--- Problem to work on ---
If a line in the listing below contains "full", return that line.

--- Supplied records ---
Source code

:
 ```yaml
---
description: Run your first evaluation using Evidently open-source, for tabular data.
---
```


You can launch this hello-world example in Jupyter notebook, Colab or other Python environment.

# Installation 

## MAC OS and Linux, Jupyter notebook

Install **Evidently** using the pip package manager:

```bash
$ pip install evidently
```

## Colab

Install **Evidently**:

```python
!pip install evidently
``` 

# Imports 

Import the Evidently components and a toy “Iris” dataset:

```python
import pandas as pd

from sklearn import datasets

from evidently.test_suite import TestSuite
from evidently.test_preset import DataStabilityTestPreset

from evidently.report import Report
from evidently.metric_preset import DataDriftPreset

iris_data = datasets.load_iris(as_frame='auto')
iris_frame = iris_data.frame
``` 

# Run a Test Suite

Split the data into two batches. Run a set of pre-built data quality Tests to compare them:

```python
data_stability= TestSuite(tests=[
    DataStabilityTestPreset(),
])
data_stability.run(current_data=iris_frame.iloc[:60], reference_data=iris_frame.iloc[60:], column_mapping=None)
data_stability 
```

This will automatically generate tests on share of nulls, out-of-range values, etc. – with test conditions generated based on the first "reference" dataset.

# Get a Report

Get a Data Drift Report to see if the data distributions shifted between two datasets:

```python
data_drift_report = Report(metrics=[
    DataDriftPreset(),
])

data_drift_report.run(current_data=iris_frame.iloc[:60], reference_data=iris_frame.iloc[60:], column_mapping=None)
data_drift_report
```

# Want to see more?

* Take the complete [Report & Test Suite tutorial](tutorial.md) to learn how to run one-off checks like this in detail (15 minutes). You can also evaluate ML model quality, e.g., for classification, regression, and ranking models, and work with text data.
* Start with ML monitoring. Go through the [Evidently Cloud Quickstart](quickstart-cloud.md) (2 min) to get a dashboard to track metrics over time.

* * *

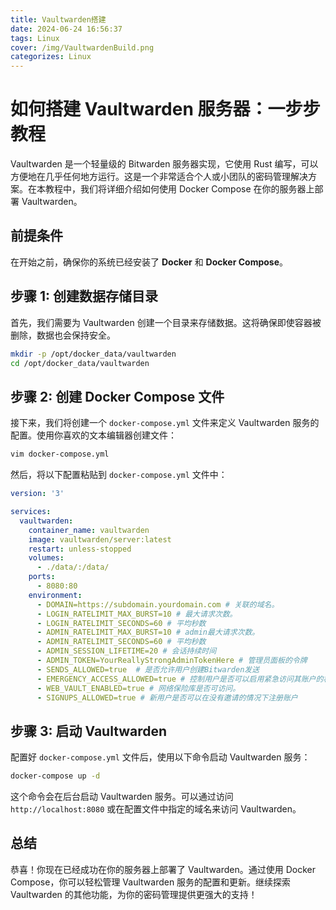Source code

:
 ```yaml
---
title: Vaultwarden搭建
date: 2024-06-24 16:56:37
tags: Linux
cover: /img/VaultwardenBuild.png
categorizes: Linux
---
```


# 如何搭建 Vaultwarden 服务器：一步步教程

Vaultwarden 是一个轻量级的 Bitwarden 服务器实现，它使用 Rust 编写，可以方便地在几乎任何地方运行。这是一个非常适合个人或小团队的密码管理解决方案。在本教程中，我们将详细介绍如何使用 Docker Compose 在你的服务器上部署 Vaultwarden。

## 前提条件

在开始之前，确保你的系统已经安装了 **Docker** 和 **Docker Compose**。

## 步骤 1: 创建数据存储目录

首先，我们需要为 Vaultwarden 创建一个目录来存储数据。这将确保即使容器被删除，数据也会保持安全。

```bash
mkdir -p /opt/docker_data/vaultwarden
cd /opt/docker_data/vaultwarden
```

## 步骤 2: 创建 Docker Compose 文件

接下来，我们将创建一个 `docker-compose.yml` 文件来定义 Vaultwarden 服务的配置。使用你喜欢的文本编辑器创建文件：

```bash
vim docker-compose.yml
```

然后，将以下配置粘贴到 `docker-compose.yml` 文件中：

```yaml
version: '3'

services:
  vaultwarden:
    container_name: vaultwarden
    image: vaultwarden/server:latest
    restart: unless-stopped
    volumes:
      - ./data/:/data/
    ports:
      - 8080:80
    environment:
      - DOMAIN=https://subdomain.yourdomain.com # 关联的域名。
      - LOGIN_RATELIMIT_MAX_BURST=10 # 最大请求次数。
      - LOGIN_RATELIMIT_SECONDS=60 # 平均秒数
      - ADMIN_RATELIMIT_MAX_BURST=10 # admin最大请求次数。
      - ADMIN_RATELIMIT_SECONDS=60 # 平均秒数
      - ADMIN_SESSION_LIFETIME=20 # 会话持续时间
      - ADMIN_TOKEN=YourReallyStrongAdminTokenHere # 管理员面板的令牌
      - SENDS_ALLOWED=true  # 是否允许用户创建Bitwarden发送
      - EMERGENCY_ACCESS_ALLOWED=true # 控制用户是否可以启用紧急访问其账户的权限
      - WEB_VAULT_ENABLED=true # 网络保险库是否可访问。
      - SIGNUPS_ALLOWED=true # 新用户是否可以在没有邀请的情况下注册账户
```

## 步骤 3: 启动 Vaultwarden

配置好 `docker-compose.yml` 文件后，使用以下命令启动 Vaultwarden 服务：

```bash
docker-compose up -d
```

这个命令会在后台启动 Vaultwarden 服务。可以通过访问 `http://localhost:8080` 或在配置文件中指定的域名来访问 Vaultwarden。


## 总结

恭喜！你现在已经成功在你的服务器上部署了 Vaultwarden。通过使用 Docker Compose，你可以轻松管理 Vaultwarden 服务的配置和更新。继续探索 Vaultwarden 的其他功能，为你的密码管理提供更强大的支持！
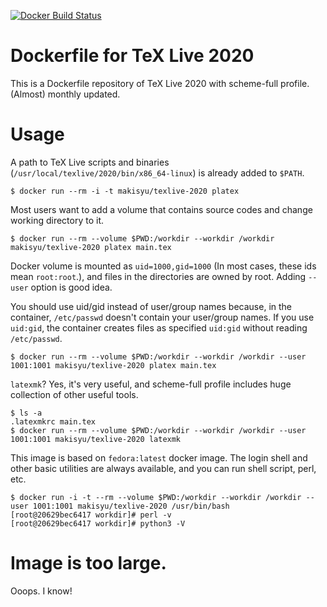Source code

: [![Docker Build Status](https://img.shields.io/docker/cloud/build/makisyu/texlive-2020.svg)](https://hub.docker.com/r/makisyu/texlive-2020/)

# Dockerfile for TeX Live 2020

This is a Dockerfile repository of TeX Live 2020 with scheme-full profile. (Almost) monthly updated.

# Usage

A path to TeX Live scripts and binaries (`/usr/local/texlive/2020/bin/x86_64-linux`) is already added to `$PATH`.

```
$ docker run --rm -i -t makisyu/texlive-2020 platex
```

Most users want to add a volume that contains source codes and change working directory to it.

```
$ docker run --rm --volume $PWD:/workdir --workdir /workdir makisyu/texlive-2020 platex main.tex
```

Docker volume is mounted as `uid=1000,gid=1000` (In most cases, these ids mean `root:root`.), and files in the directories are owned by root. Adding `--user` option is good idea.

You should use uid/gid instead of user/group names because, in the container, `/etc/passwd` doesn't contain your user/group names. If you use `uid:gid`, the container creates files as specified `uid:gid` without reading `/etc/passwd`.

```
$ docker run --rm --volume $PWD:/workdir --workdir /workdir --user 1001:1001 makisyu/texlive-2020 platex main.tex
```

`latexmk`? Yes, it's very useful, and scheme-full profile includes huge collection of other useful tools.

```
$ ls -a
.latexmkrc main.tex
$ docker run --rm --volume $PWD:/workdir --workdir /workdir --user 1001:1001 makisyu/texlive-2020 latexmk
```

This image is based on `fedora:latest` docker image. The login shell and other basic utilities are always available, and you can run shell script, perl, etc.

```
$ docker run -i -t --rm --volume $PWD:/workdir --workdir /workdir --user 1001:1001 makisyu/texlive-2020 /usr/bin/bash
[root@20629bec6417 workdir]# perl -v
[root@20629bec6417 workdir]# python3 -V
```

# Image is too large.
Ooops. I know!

--- Your response ---
This is a Dockerfile repository of TeX Live 2020 with scheme-full profile. (Almost) monthly updated.
`latexmk`? Yes, it's very useful, and scheme-full profile includes huge collection of other useful tools.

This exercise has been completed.